**WHAT TO WORK ON:**
Tally the lines in these records that hold the string "WARP", and reply with the number alone.

**RECORDS TO USE:**
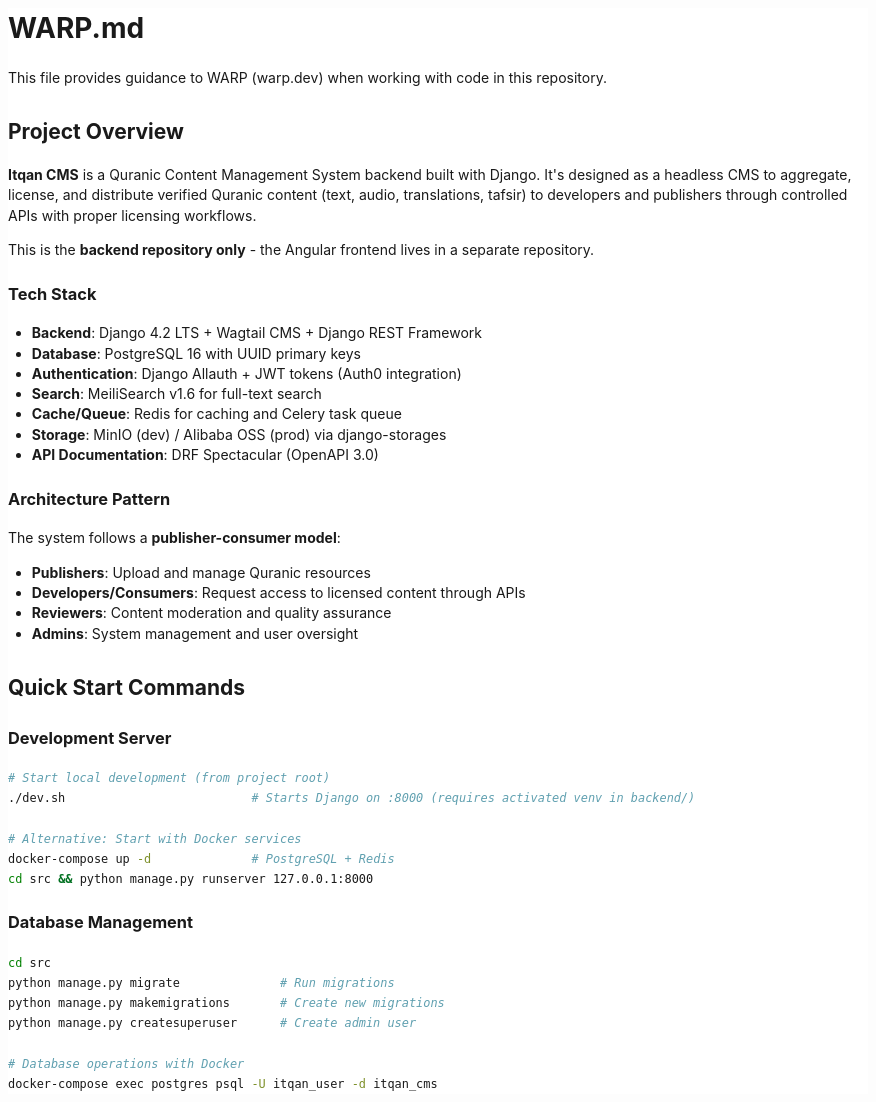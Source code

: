 # WARP.md

This file provides guidance to WARP (warp.dev) when working with code in this repository.

## Project Overview

**Itqan CMS** is a Quranic Content Management System backend built with Django. It's designed as a headless CMS to aggregate, license, and distribute verified Quranic content (text, audio, translations, tafsir) to developers and publishers through controlled APIs with proper licensing workflows.

This is the **backend repository only** - the Angular frontend lives in a separate repository.

### Tech Stack

- **Backend**: Django 4.2 LTS + Wagtail CMS + Django REST Framework  
- **Database**: PostgreSQL 16 with UUID primary keys
- **Authentication**: Django Allauth + JWT tokens (Auth0 integration)
- **Search**: MeiliSearch v1.6 for full-text search
- **Cache/Queue**: Redis for caching and Celery task queue
- **Storage**: MinIO (dev) / Alibaba OSS (prod) via django-storages
- **API Documentation**: DRF Spectacular (OpenAPI 3.0)

### Architecture Pattern

The system follows a **publisher-consumer model**:
- **Publishers**: Upload and manage Quranic resources
- **Developers/Consumers**: Request access to licensed content through APIs
- **Reviewers**: Content moderation and quality assurance
- **Admins**: System management and user oversight

## Quick Start Commands

### Development Server
```bash
# Start local development (from project root)
./dev.sh                          # Starts Django on :8000 (requires activated venv in backend/)

# Alternative: Start with Docker services
docker-compose up -d              # PostgreSQL + Redis
cd src && python manage.py runserver 127.0.0.1:8000
```

### Database Management
```bash
cd src
python manage.py migrate              # Run migrations
python manage.py makemigrations       # Create new migrations
python manage.py createsuperuser      # Create admin user

# Database operations with Docker
docker-compose exec postgres psql -U itqan_user -d itqan_cms
```
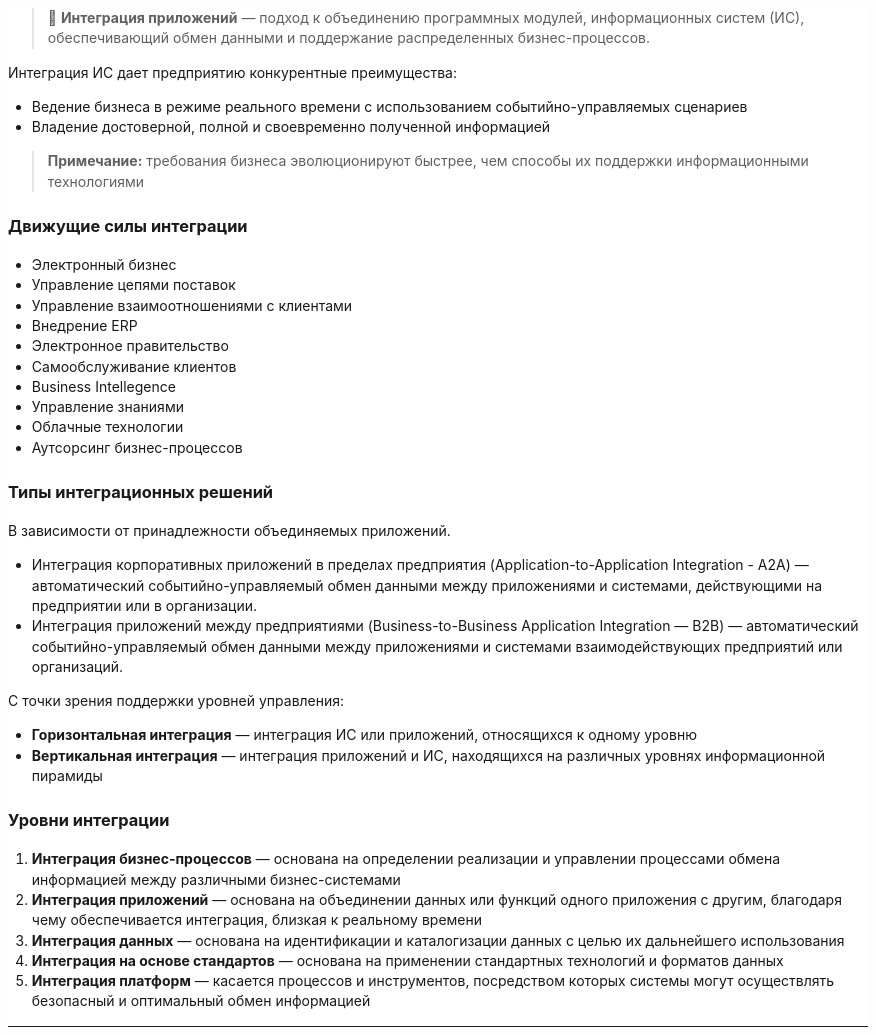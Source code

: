 > 📖 **Интеграция приложений** — подход к объединению программных модулей, информационных систем (ИС), обеспечивающий обмен данными и поддержание распределенных бизнес-процессов.

Интеграция ИС дает предприятию конкурентные преимущества:

- Ведение бизнеса в режиме реального времени с использованием событийно-управляемых сценариев
- Владение достоверной, полной и своевременно полученной информацией

> **Примечание:** требования бизнеса эволюционируют быстрее, чем способы их поддержки информационными технологиями

### Движущие силы интеграции

- Электронный бизнес
- Управление цепями поставок
- Управление взаимоотношениями с клиентами
- Внедрение ERP
- Электронное правительство
- Самообслуживание клиентов
- Business Intellegence
- Управление знаниями
- Облачные технологии
- Аутсорсинг бизнес-процессов

### Типы интеграционных решений

В зависимости от принадлежности объединяемых приложений.

- Интеграция корпоративных приложений в пределах предприятия (Application-to-Application Integration - A2A) — автоматический событийно-управляемый обмен данными между приложениями и системами, действующими на предприятии или в организации.
- Интеграция приложений между предприятиями (Business-to-Business Application Integration — B2B) — автоматический событийно-управляемый обмен данными между приложениями и системами взаимодействующих предприятий или организаций.

С точки зрения поддержки уровней управления:

- **Горизонтальная интеграция** — интеграция ИС или приложений, относящихся к одному уровню
- **Вертикальная интеграция** — интеграция приложений и ИС, находящихся на различных уровнях информационной пирамиды

### Уровни интеграции

1. **Интеграция бизнес-процессов** — основана на определении реализации и управлении процессами обмена информацией между различными бизнес-системами
2. **Интеграция приложений** — основана на объединении данных или функций одного приложения с другим, благодаря чему обеспечивается интеграция, близкая к реальному времени
3. **Интеграция данных** — основана на идентификации и каталогизации данных с целью их дальнейшего использования
4. **Интеграция на основе стандартов** — основана на применении стандартных технологий и форматов данных
5. **Интеграция платформ** — касается процессов и инструментов, посредством которых системы могут осуществлять безопасный и оптимальный обмен информацией

---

**FINISHED TASK:**
2